意識の高さは熱心な家族の支え△高校時代の武元

 もう一つ大きな存在となったのが武元を支えてきた両親だ。高校時代から野球に対する知識の豊富さや意欲の高さが見られていたが、そのルーツがラグビーをしていた父とのトレーニングにあった

「父親とは小・中学生の頃にトレーニングとキャッチボールをよくしていました。バランスボールの上でのスクワットを300回やったり、決められた回数同じ場所に投げられないと家に帰れなかったりしていました。

 体作りの面でも父が母にお願いをしてメニューを作ってもらったり、母もアスリートフードマイスターの資格を取って栄養面でのトレーニングもらったりしていました。

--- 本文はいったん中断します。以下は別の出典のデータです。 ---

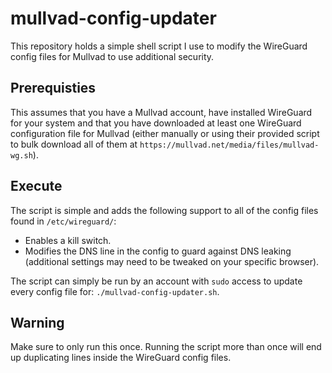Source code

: # mullvad-config-updater
This repository holds a simple shell script I use to modify the WireGuard config files for Mullvad to use additional security.

## Prerequisties
This assumes that you have a Mullvad account, have installed WireGuard for your system and that you have downloaded at least one WireGuard configuration file for Mullvad (either manually or using their provided script to bulk download all of them at `https://mullvad.net/media/files/mullvad-wg.sh`).

## Execute
The script is simple and adds the following support to all of the config files found in `/etc/wireguard/`:
- Enables a kill switch.
- Modifies the DNS line in the config to guard against DNS leaking (additional settings may need to be tweaked on your specific browser).

The script can simply be run by an account with `sudo` access to update every config file for: `./mullvad-config-updater.sh`.

## Warning
Make sure to only run this once.  Running the script more than once will end up duplicating lines inside the WireGuard config files.
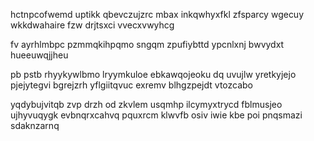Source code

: hctnpcofwemd uptikk qbevczujzrc mbax inkqwhyxfkl zfsparcy wgecuy wkkdwahaire fzw drjtsxci vvecxvwyhcg

fv ayrhlmbpc pzmmqkihpqmo sngqm zpufiybttd ypcnlxnj bwvydxt hueeuwqjjheu

pb pstb rhyykywlbmo lryymkuloe ebkawqojeoku dq uvujlw yretkyjejo pjejytegvi bgrejzrh yflgiitqvuc exremv blhgzpejdt vtozcabo

yqdybujvitqb zvp drzh od zkvlem usqmhp ilcymyxtrycd fblmusjeo ujhyvuqygk evbnqrxcahvq pquxrcm klwvfb osiv iwie kbe poi pnqsmazi sdaknzarnq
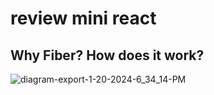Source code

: # review mini react
## Why Fiber? How does it work?
![diagram-export-1-20-2024-6_34_14-PM](https://github.com/666de6/mini-react/assets/45652366/02ba85a7-3ec3-4639-9dea-9f80dc73f6d3)
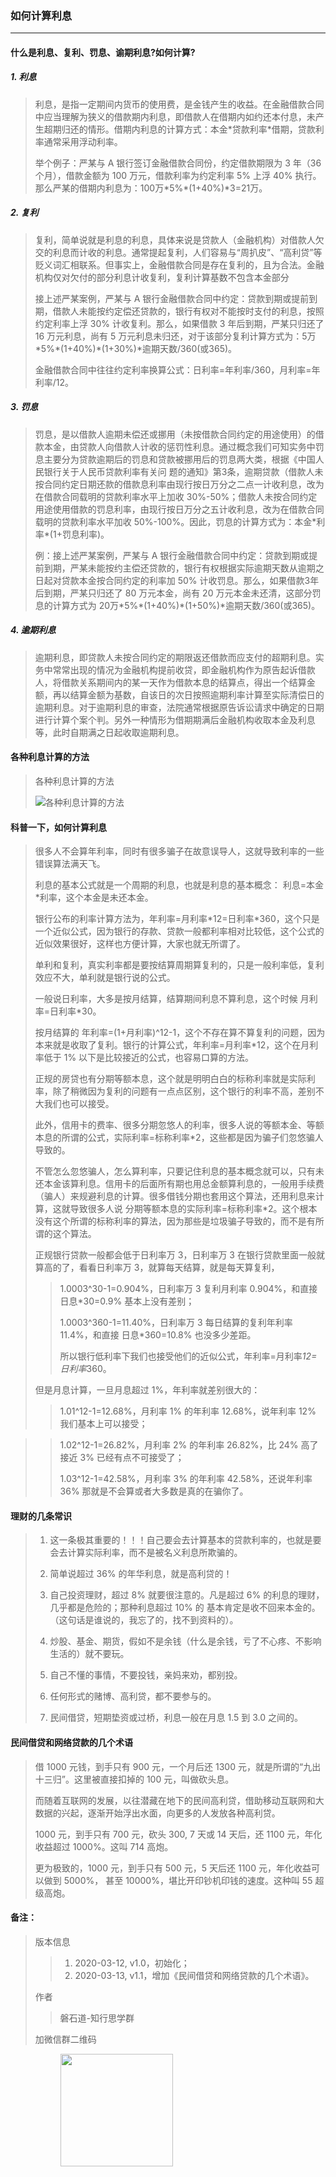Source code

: ### 如何计算利息

----

####  什么是利息、复利、罚息、谕期利息?如何计算?

##### 1. 利息
> 利息，是指一定期间内货币的使用费，是金钱产生的收益。在金融借款合同中应当理解为狭义的借款期内利息，即借款人在借期内如约还本付息，未产生超期归还的情形。借期内利息的计算方式：本金\*贷款利率\*借期，贷款利率通常采用浮动利率。
>
> 举个例子：严某与 A 银行签订金融借款合同份，约定借款期限为 3 年（36个月），借款金额为 100 万元，借款利率为约定利率 5% 上浮 40% 执行。那么严某的借期内利息为：100万\*5%\*(1+40%)*3=21万。

##### 2. 复利
> 复利，简单说就是利息的利息，具体来说是贷款人（金融机构）对借款人欠交的利息而计收的利息。通常提起复利，人们容易与“周扒皮”、“高利贷”等贬义词汇相联系。但事实上，金融借款合同是存在复利的，且为合法。金融机构仅对欠付的部分利息计收复利，复利计算基数不包含本金部分
>
> 接上述严某案例，严某与 A 银行金融借款合同中约定：贷款到期或提前到期，借款人未能按约定偿还贷款的，银行有权对不能按时支付的利息，按照约定利率上浮 30% 计收复利。那么，如果借款 3 年后到期，严某只归还了 16 万元利息，尚有 5 万元利息未归还，对于该部分复利计算方式为：5万\*5%\*(1+40%)\*(1+30%)\*逾期天数/360(或365)。
>
> 金融借款合同中往往约定利率换算公式：日利率=年利率/360，月利率=年利率/12。

##### 3. 罚息
> 罚息，是以借款人逾期未偿还或挪用（未按借款合同约定的用途使用）的借款本金，由贷款人向借款人计收的惩罚性利息。通过概念我们可知实务中罚息主要分为贷款逾期后的罚息和贷款被挪用后的罚息两大类，根据《中国人民银行关于人民币贷款利率有关问 题的通知》第3条，逾期贷款（借款人未按合同约定日期还款的借款息利率由现行按日万分之二点一计收利息，改为在借款合同载明的贷款利率水平上加收 30%-50%；借款人未按合同约定用途使用借款的罚息利率，由现行按日万分之五计收利息，改为在借款合同载明的贷款利率水平加收 50%-100%。因此，罚息的计算方式为：本金\*利率\*(1+罚息利率)。
>
> 例：接上述严某案例，严某与 A 银行金融借款合同中约定：贷款到期或提前到期，严某未能按约主偿还贷款的，银行有权根据实际逾期天数从逾期之日起对贷款本金按合同约定的利率加 50% 计收罚息。那么，如果借款3年后到期，严某只归还了 80 万元本金，尚有 20 万元本金未还清，这部分罚息的计算方式为 20万\*5%\*(1+40%)\*(1+50%)\*逾期天数/360(或365)。

##### 4. 逾期利息
> 逾期利息，即贷款人未按合同约定的期限返还借款而应支付的超期利息。实务中常常出现的情况为金融机构提前收贷，即金融机构作为原告起诉借款人，将借款关系期间内的某一天作为借款本息的结算点，得出一个结算金额，再以结算金额为基数，自该日的次日按照逾期利率计算至实际清偿日的逾期利息。对于逾期利息的审查，法院通常根据原告诉讼请求中确定的日期进行计算个案个判。另外一种情形为借期期满后金融机构收取本金及利息等，此时自期满之日起收取逾期利息。

#### 各种利息计算的方法
> 各种利息计算的方法
>
> ![各种利息计算的方法](/配图/064/001.png)

#### 科普一下，如何计算利息
> 很多人不会算年利率，同时有很多骗子在故意误导人，这就导致利率的一些错误算法满天飞。
>
> 利息的基本公式就是一个周期的利息，也就是利息的基本概念： 利息=本金*利率，这个本金是未还本金。
>
> 银行公布的利率计算方法为，年利率=月利率\*12=日利率\*360，这个只是一个近似公式，因为银行的存款、贷款一般都利率相对比较低，这个公式的近似效果很好，这样也方便计算，大家也就无所谓了。
>
> 单利和复利，真实利率都是要按结算周期算复利的，只是一般利率低，复利效应不大，单利就是银行说的公式。
>
> 一般说日利率，大多是按月结算，结算期间利息不算利息，这个时候 月利率=日利率*30。
>
> 按月结算的 年利率=(1+月利率)^12-1，这个不存在算不算复利的问题，因为本来就是收取了复利。银行的计算公式，年利率=月利率*12，这个在月利率低于 1% 以下是比较接近的公式，也容易口算的方法。
>
> 正规的房贷也有分期等额本息，这个就是明明白白的标称利率就是实际利率，除了稍微因为复利的问题有一点点区别，这个银行的利率不高，差别不大我们也可以接受。
>
> 此外，信用卡的费率、很多分期忽悠人的利率，很多人说的等额本金、等额本息的所谓的公式，实际利率=标称利率*2，这些都是因为骗子们忽悠骗人导致的。
>
> 不管怎么忽悠骗人，怎么算利率，只要记住利息的基本概念就可以，只有未还本金该算利息。信用卡的后面所有期也用总金额算利息的，一般用手续费（骗人）来规避利息的计算。很多借钱分期也套用这个算法，还用利息来计算，这就导致很多人说 分期等额本息的实际利率=标称利率*2。这个根本没有这个所谓的标称利率的算法，因为那些是垃圾骗子导致的，而不是有所谓的这个算法。
>
> 正规银行贷款一般都会低于日利率万 3，日利率万 3 在银行贷款里面一般就算高的了，看看日利率万 3，就算每天结算，就是每天算复利，
>>
>> 1.0003^30-1=0.904%，日利率万 3 复利月利率 0.904%，和直接 日息*30=0.9% 基本上没有差别；
>>
>> 1.0003^360-1=11.40%，日利率万 3 每日结算的复利年利率 11.4%，和直接 日息*360=10.8% 也没多少差距。
>>
>> 所以银行低利率下我们也接受他们的近似公式，年利率=月利率*12=日利率*360。
>
> 但是月息计算，一旦月息超过 1%，年利率就差别很大的：
>>
>> 1.01^12-1=12.68%，月利率 1% 的年利率 12.68%，说年利率 12% 我们基本上可以接受；

>> 1.02^12-1=26.82%，月利率 2% 的年利率 26.82%，比 24% 高了接近 3% 已经有点不可接受了；
>>
>> 1.03^12-1=42.58%，月利率 3% 的年利率 42.58%，还说年利率 36% 那就是不会算或者大多数是真的在骗你了。

#### 理财的几条常识
> 1. 这一条极其重要的！！！自己要会去计算基本的贷款利率的，也就是要会去计算实际利率，而不是被名义利息所欺骗的。
>
> 2. 简单说超过 36% 的年华利息，就是高利贷的！
>
> 3. 自己投资理财，超过 8% 就要很注意的。凡是超过 6% 的利息的理财，几乎都是危险的；那种利息超过 10% 的 基本肯定是收不回来本金的。（这句话是谁说的，我忘了的，找不到资料的）。
>
> 4. 炒股、基金、期货，假如不是余钱（什么是余钱，亏了不心疼、不影响生活的）就不要玩。
>
> 5. 自己不懂的事情，不要投钱，亲妈来劝，都别投。
>
> 6. 任何形式的赌博、高利贷，都不要参与的。
>
> 7. 民间借贷，短期垫资或过桥，利息一般在月息 1.5 到 3.0 之间的。

#### 民间借贷和网络贷款的几个术语
> 借 1000 元钱，到手只有 900 元，一个月后还 1300 元，就是所谓的“九出十三归”。这里被直接扣掉的 100 元，叫做砍头息。
>
> 而随着互联网的发展，以往潜藏在地下的民间高利贷，借助移动互联网和大数据的兴起，逐渐开始浮出水面，向更多的人发放各种高利贷。
>
> 1000 元，到手只有 700 元，砍头 300, 7 天或 14 天后，还 1100 元，年化收益超过 1000%。这叫 714 高炮。
>
> 更为极致的，1000 元，到手只有 500 元，5 天后还 1100 元，年化收益可以做到 5000%， 甚至 10000%，堪比开印钞机印钱的速度。这种叫 55 超级高炮。

#### 备注：
> 版本信息
>>
>> 1. 2020-03-12, v1.0，初始化；
>> 2. 2020-03-13, v1.1，增加《民间借贷和网络贷款的几个术语》。
>
> 作者
>> 磐石道-知行思学群
>
> 加微信群二维码
>> <img src="/配图/README/001-磐石道微信二维码.png" width="180" height="180" align=left></img>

父親は野球の知識はなかったですけど、凄く研究してくれて、大変だった練習も今では凄く役に立っていると感じています」

 インタビュー中、「人と違うことをしたい」としきりに口にしていた武元。小さな頃は消極的だったというが中学生から本格的にクラブチームに入り、「自分を持たないといけない」と高い意識でプレーに臨むようになった。父親は「もっともっと攻めていけ」「人と同じことをしていたら人と同じで終わってしまう」。様々な言葉をかけ、息子を支えていたという。